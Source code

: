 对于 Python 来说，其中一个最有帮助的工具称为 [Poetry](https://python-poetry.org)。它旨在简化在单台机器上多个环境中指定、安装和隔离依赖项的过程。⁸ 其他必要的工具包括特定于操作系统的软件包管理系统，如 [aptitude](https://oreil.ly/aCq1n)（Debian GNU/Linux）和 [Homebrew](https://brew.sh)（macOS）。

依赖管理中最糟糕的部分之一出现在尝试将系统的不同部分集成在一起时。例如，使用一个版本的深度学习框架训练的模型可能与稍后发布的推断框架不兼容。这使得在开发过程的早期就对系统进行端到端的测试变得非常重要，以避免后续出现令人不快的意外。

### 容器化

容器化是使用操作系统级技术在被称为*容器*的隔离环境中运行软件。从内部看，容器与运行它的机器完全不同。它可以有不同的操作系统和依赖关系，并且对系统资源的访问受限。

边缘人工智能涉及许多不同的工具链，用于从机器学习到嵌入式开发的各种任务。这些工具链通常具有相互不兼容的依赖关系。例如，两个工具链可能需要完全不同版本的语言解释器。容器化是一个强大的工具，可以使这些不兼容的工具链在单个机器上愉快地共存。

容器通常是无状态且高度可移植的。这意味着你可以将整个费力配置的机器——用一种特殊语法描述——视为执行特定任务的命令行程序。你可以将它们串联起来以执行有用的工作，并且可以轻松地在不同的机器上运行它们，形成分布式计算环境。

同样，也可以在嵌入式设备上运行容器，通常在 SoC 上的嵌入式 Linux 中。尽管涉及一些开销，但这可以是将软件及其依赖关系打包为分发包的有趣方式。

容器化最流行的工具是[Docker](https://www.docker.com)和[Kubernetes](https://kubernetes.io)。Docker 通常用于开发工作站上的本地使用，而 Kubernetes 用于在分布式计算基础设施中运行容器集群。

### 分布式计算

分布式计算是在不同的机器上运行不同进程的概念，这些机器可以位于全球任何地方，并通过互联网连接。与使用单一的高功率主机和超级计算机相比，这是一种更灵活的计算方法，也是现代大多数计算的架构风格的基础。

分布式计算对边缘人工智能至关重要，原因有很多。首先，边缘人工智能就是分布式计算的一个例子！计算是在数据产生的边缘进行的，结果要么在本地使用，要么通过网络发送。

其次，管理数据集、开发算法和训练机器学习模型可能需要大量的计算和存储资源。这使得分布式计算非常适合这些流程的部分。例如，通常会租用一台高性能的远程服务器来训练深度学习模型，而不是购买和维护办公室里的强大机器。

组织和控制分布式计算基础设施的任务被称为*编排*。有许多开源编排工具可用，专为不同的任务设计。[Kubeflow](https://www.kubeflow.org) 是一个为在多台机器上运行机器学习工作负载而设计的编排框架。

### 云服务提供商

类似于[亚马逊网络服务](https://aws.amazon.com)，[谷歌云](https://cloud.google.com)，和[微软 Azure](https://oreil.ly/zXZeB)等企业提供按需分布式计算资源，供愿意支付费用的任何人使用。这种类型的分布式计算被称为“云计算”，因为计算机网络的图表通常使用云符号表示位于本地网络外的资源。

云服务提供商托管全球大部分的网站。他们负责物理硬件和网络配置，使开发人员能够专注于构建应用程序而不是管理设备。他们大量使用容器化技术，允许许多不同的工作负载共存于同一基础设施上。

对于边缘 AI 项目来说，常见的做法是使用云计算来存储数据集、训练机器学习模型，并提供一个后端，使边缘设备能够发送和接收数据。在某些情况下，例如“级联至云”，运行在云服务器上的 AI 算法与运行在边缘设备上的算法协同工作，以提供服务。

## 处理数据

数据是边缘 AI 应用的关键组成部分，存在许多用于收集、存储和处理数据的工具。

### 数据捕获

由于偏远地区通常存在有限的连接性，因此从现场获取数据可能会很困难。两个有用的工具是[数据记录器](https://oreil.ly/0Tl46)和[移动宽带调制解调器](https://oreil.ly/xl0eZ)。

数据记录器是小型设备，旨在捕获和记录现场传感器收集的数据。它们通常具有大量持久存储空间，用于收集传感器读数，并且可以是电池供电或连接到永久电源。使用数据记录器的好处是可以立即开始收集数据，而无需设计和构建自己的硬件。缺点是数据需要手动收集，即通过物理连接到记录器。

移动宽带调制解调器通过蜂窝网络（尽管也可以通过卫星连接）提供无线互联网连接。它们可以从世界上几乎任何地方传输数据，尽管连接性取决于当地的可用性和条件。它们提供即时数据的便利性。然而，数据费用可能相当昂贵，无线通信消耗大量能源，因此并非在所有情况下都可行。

━━━━━━━━━━━━━━━━━━━━━━━━━━━━━━

§ **Try it**
Please state how many lines in the entries above include the string "oreil", and write only that number.

§ **Task response**
3